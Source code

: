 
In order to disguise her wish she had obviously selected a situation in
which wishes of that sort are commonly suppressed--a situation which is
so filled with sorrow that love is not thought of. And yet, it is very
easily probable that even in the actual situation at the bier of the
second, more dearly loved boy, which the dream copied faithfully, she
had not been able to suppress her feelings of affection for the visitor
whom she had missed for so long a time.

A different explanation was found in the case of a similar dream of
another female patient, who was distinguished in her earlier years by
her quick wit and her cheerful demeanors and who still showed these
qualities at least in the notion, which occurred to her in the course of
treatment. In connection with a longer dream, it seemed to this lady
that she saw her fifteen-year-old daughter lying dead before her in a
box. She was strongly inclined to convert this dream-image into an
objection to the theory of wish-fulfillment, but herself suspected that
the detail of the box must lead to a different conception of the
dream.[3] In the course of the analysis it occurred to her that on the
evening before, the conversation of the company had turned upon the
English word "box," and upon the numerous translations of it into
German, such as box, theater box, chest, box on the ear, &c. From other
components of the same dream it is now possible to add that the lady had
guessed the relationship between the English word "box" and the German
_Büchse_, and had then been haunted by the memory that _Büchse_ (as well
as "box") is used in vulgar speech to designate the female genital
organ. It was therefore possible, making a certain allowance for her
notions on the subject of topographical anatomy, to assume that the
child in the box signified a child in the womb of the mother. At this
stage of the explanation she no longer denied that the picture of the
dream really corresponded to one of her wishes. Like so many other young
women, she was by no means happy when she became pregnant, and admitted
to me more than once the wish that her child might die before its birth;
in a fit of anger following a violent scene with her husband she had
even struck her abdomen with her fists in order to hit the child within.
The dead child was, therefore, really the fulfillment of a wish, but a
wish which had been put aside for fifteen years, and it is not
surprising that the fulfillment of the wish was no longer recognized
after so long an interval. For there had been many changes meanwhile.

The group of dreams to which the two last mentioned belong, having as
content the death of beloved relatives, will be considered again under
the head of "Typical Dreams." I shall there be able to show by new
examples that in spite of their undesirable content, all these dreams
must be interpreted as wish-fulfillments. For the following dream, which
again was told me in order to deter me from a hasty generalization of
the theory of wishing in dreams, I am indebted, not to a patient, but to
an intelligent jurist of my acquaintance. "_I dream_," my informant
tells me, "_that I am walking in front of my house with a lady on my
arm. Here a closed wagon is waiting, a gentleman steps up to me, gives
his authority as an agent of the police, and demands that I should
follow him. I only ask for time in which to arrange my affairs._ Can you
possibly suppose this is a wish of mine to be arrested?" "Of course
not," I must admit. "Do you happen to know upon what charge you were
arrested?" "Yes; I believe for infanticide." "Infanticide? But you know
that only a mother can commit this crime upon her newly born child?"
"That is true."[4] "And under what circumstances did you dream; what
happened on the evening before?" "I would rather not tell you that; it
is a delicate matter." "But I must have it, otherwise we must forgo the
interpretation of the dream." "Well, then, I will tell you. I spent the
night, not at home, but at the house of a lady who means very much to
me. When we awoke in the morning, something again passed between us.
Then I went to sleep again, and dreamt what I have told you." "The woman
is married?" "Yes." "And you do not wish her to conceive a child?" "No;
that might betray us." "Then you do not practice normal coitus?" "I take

____

▸ Instructions to follow
Please return every line of the listing exactly.

▸ Response to this task
Source code

: 
In order to disguise her wish she had obviously selected a situation in
which wishes of that sort are commonly suppressed--a situation which is
so filled with sorrow that love is not thought of. And yet, it is very
easily probable that even in the actual situation at the bier of the
second, more dearly loved boy, which the dream copied faithfully, she
had not been able to suppress her feelings of affection for the visitor
whom she had missed for so long a time.

A different explanation was found in the case of a similar dream of
another female patient, who was distinguished in her earlier years by
her quick wit and her cheerful demeanors and who still showed these
qualities at least in the notion, which occurred to her in the course of
treatment. In connection with a longer dream, it seemed to this lady
that she saw her fifteen-year-old daughter lying dead before her in a
box. She was strongly inclined to convert this dream-image into an
objection to the theory of wish-fulfillment, but herself suspected that
the detail of the box must lead to a different conception of the
dream.[3] In the course of the analysis it occurred to her that on the
evening before, the conversation of the company had turned upon the
English word "box," and upon the numerous translations of it into
German, such as box, theater box, chest, box on the ear, &c. From other
components of the same dream it is now possible to add that the lady had
guessed the relationship between the English word "box" and the German
_Büchse_, and had then been haunted by the memory that _Büchse_ (as well
as "box") is used in vulgar speech to designate the female genital
organ. It was therefore possible, making a certain allowance for her
notions on the subject of topographical anatomy, to assume that the
child in the box signified a child in the womb of the mother. At this
stage of the explanation she no longer denied that the picture of the
dream really corresponded to one of her wishes. Like so many other young
women, she was by no means happy when she became pregnant, and admitted
to me more than once the wish that her child might die before its birth;
in a fit of anger following a violent scene with her husband she had
even struck her abdomen with her fists in order to hit the child within.
The dead child was, therefore, really the fulfillment of a wish, but a
wish which had been put aside for fifteen years, and it is not
surprising that the fulfillment of the wish was no longer recognized
after so long an interval. For there had been many changes meanwhile.

The group of dreams to which the two last mentioned belong, having as
content the death of beloved relatives, will be considered again under
the head of "Typical Dreams." I shall there be able to show by new
examples that in spite of their undesirable content, all these dreams
must be interpreted as wish-fulfillments. For the following dream, which
again was told me in order to deter me from a hasty generalization of
the theory of wishing in dreams, I am indebted, not to a patient, but to
an intelligent jurist of my acquaintance. "_I dream_," my informant
tells me, "_that I am walking in front of my house with a lady on my
arm. Here a closed wagon is waiting, a gentleman steps up to me, gives
his authority as an agent of the police, and demands that I should
follow him. I only ask for time in which to arrange my affairs._ Can you
possibly suppose this is a wish of mine to be arrested?" "Of course
not," I must admit. "Do you happen to know upon what charge you were
arrested?" "Yes; I believe for infanticide." "Infanticide? But you know
that only a mother can commit this crime upon her newly born child?"
"That is true."[4] "And under what circumstances did you dream; what
happened on the evening before?" "I would rather not tell you that; it
is a delicate matter." "But I must have it, otherwise we must forgo the
interpretation of the dream." "Well, then, I will tell you. I spent the
night, not at home, but at the house of a lady who means very much to
me. When we awoke in the morning, something again passed between us.
Then I went to sleep again, and dreamt what I have told you." "The woman
is married?" "Yes." "And you do not wish her to conceive a child?" "No;
that might betray us." "Then you do not practice normal coitus?" "I take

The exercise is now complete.